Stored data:
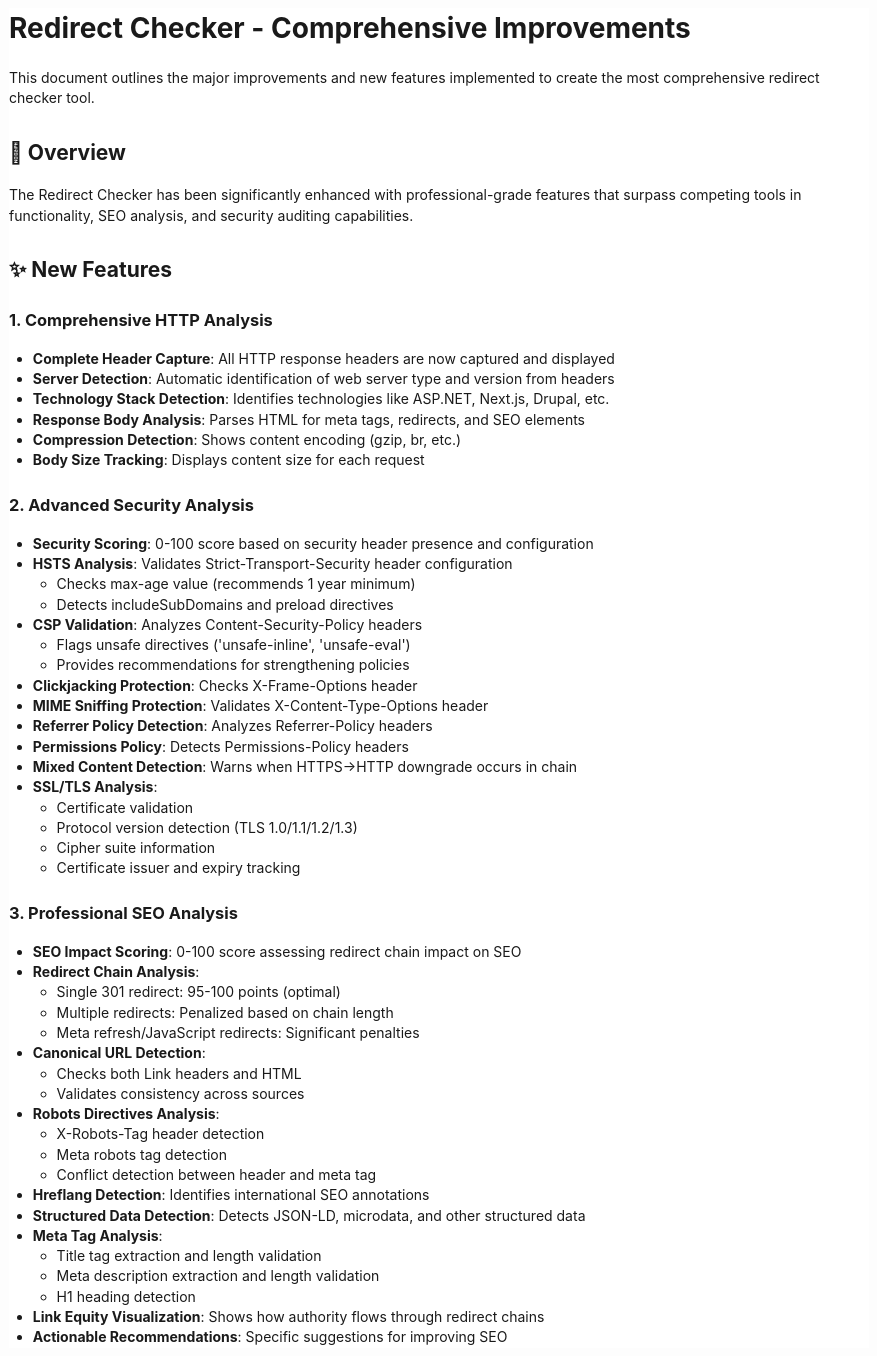 # Redirect Checker - Comprehensive Improvements

This document outlines the major improvements and new features implemented to create the most comprehensive redirect checker tool.

## 🎯 Overview

The Redirect Checker has been significantly enhanced with professional-grade features that surpass competing tools in functionality, SEO analysis, and security auditing capabilities.

## ✨ New Features

### 1. Comprehensive HTTP Analysis
- **Complete Header Capture**: All HTTP response headers are now captured and displayed
- **Server Detection**: Automatic identification of web server type and version from headers
- **Technology Stack Detection**: Identifies technologies like ASP.NET, Next.js, Drupal, etc.
- **Response Body Analysis**: Parses HTML for meta tags, redirects, and SEO elements
- **Compression Detection**: Shows content encoding (gzip, br, etc.)
- **Body Size Tracking**: Displays content size for each request

### 2. Advanced Security Analysis
- **Security Scoring**: 0-100 score based on security header presence and configuration
- **HSTS Analysis**: Validates Strict-Transport-Security header configuration
  - Checks max-age value (recommends 1 year minimum)
  - Detects includeSubDomains and preload directives
- **CSP Validation**: Analyzes Content-Security-Policy headers
  - Flags unsafe directives ('unsafe-inline', 'unsafe-eval')
  - Provides recommendations for strengthening policies
- **Clickjacking Protection**: Checks X-Frame-Options header
- **MIME Sniffing Protection**: Validates X-Content-Type-Options header
- **Referrer Policy Detection**: Analyzes Referrer-Policy headers
- **Permissions Policy**: Detects Permissions-Policy headers
- **Mixed Content Detection**: Warns when HTTPS->HTTP downgrade occurs in chain
- **SSL/TLS Analysis**:
  - Certificate validation
  - Protocol version detection (TLS 1.0/1.1/1.2/1.3)
  - Cipher suite information
  - Certificate issuer and expiry tracking

### 3. Professional SEO Analysis
- **SEO Impact Scoring**: 0-100 score assessing redirect chain impact on SEO
- **Redirect Chain Analysis**:
  - Single 301 redirect: 95-100 points (optimal)
  - Multiple redirects: Penalized based on chain length
  - Meta refresh/JavaScript redirects: Significant penalties
- **Canonical URL Detection**:
  - Checks both Link headers and HTML <link rel="canonical">
  - Validates consistency across sources
- **Robots Directives Analysis**:
  - X-Robots-Tag header detection
  - Meta robots tag detection
  - Conflict detection between header and meta tag
- **Hreflang Detection**: Identifies international SEO annotations
- **Structured Data Detection**: Detects JSON-LD, microdata, and other structured data
- **Meta Tag Analysis**:
  - Title tag extraction and length validation
  - Meta description extraction and length validation
  - H1 heading detection
- **Link Equity Visualization**: Shows how authority flows through redirect chains
- **Actionable Recommendations**: Specific suggestions for improving SEO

- Your objective -
Print, from the entries above, the line with "- **MIME Sniffing", the line with "- **Link Equity" and all lines between them, exactly and with nothing else.

- Response to this exercise -
- **MIME Sniffing Protection**: Validates X-Content-Type-Options header
- **Referrer Policy Detection**: Analyzes Referrer-Policy headers
- **Permissions Policy**: Detects Permissions-Policy headers
- **Mixed Content Detection**: Warns when HTTPS->HTTP downgrade occurs in chain
- **SSL/TLS Analysis**:
  - Certificate validation
  - Protocol version detection (TLS 1.0/1.1/1.2/1.3)
  - Cipher suite information
  - Certificate issuer and expiry tracking

### 3. Professional SEO Analysis
- **SEO Impact Scoring**: 0-100 score assessing redirect chain impact on SEO
- **Redirect Chain Analysis**:
  - Single 301 redirect: 95-100 points (optimal)
  - Multiple redirects: Penalized based on chain length
  - Meta refresh/JavaScript redirects: Significant penalties
- **Canonical URL Detection**:
  - Checks both Link headers and HTML <link rel="canonical">
  - Validates consistency across sources
- **Robots Directives Analysis**:
  - X-Robots-Tag header detection
  - Meta robots tag detection
  - Conflict detection between header and meta tag
- **Hreflang Detection**: Identifies international SEO annotations
- **Structured Data Detection**: Detects JSON-LD, microdata, and other structured data
- **Meta Tag Analysis**:
  - Title tag extraction and length validation
  - Meta description extraction and length validation
  - H1 heading detection
- **Link Equity Visualization**: Shows how authority flows through redirect chains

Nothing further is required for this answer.